*Your goal*. The material below holds a span beginning at the line with "下面提供一个详细的说明，介绍了如何在 Rust 中将" and ending at the line with "下面的示例展示了如何组合 async 与多线程的混合模型。". Quote that span exactly, both ends included, and only that span.

*Data provided*.
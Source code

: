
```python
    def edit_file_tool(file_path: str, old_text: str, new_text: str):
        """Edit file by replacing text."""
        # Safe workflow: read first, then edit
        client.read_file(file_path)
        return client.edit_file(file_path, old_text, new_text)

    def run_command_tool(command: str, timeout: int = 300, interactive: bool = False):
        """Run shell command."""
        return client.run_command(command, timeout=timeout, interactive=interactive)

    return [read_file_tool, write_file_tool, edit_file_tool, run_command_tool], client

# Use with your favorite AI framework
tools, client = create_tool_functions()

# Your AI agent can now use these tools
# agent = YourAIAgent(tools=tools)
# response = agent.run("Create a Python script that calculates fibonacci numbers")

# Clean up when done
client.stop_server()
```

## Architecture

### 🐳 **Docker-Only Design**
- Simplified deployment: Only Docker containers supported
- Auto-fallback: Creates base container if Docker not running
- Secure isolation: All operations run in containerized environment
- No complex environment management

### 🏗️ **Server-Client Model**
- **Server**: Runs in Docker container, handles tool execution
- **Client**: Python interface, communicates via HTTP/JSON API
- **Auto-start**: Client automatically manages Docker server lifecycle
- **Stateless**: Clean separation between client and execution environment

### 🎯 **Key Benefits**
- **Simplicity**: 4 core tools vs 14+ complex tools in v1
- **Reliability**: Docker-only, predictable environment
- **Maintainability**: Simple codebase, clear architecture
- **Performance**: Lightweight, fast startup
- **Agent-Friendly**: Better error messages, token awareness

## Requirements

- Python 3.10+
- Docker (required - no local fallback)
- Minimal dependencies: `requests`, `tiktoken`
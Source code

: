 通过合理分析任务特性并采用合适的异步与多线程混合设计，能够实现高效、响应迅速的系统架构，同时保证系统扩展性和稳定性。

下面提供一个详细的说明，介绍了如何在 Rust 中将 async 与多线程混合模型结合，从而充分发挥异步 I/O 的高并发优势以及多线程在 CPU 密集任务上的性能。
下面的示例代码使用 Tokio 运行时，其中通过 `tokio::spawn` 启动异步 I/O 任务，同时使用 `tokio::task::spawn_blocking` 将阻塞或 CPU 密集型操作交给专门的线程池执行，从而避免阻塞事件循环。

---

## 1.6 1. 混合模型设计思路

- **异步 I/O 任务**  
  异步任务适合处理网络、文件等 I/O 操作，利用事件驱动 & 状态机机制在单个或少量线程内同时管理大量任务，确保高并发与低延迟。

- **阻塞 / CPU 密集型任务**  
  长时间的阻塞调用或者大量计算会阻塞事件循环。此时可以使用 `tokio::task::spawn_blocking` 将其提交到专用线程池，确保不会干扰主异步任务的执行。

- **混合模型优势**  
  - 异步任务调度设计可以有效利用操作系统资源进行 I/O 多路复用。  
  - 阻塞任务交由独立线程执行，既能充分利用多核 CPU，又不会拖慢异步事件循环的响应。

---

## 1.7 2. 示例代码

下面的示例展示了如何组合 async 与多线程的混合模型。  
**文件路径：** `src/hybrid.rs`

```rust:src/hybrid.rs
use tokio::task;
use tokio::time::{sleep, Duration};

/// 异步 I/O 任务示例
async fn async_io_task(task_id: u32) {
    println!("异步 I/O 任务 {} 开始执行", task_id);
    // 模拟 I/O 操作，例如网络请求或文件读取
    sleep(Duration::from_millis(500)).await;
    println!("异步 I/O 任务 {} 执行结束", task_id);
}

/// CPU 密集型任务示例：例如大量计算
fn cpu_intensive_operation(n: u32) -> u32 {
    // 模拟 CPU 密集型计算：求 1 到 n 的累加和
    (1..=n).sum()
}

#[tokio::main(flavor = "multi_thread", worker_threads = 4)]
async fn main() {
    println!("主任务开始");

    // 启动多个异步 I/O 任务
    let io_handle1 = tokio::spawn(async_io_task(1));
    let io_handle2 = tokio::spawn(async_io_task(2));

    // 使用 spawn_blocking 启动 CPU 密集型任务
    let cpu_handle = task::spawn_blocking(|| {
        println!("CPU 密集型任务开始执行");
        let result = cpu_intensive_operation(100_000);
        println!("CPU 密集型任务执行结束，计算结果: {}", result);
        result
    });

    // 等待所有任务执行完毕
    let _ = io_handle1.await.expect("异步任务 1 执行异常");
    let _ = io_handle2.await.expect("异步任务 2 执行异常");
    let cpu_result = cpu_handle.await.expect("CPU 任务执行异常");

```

*Result*.
下面提供一个详细的说明，介绍了如何在 Rust 中将 async 与多线程混合模型结合，从而充分发挥异步 I/O 的高并发优势以及多线程在 CPU 密集任务上的性能。
下面的示例代码使用 Tokio 运行时，其中通过 `tokio::spawn` 启动异步 I/O 任务，同时使用 `tokio::task::spawn_blocking` 将阻塞或 CPU 密集型操作交给专门的线程池执行，从而避免阻塞事件循环。

---

## 1.6 1. 混合模型设计思路

- **异步 I/O 任务**  
  异步任务适合处理网络、文件等 I/O 操作，利用事件驱动 & 状态机机制在单个或少量线程内同时管理大量任务，确保高并发与低延迟。

- **阻塞 / CPU 密集型任务**  
  长时间的阻塞调用或者大量计算会阻塞事件循环。此时可以使用 `tokio::task::spawn_blocking` 将其提交到专用线程池，确保不会干扰主异步任务的执行。

- **混合模型优势**  
  - 异步任务调度设计可以有效利用操作系统资源进行 I/O 多路复用。  
  - 阻塞任务交由独立线程执行，既能充分利用多核 CPU，又不会拖慢异步事件循环的响应。

---

## 1.7 2. 示例代码

下面的示例展示了如何组合 async 与多线程的混合模型。  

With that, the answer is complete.